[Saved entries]
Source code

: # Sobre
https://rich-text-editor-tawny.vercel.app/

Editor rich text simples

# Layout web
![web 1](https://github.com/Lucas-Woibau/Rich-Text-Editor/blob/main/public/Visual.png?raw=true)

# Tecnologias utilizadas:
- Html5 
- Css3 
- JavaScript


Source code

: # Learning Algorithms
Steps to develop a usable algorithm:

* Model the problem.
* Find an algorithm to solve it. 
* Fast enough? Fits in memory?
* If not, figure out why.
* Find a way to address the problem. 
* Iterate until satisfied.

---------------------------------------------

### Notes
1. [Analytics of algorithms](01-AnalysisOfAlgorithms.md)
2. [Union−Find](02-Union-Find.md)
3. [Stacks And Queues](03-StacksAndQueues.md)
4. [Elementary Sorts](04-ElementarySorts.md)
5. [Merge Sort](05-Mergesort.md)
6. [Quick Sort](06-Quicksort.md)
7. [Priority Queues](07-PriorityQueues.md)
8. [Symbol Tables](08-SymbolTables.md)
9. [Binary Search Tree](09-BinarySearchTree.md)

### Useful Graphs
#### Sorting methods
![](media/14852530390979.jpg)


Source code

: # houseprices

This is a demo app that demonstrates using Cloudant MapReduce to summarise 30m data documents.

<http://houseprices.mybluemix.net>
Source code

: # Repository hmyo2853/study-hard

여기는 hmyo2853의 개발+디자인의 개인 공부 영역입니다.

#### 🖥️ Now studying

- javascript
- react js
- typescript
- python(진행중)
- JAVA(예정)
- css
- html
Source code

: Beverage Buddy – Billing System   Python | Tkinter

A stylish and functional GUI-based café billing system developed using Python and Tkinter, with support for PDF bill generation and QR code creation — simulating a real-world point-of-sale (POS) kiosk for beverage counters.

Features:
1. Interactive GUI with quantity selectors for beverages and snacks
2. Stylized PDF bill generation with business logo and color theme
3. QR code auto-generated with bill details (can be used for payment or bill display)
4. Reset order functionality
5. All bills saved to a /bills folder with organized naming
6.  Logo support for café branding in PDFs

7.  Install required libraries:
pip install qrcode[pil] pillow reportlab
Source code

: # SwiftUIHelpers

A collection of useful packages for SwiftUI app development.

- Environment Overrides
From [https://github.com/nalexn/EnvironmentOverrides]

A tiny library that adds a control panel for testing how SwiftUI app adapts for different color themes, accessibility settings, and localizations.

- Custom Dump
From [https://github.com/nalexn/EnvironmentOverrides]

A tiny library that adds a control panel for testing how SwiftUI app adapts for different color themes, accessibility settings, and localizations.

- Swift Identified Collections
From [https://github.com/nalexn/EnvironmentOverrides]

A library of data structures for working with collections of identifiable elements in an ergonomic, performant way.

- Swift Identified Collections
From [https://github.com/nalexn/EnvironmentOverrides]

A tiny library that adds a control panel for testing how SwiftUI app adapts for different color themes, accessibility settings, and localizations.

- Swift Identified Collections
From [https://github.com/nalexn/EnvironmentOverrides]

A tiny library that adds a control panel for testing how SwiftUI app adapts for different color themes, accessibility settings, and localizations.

Activity →
When the word "data" occurs in a line above, list that line.

Answer below →
This is a demo app that demonstrates using Cloudant MapReduce to summarise 30m data documents.
A library of data structures for working with collections of identifiable elements in an ergonomic, performant way.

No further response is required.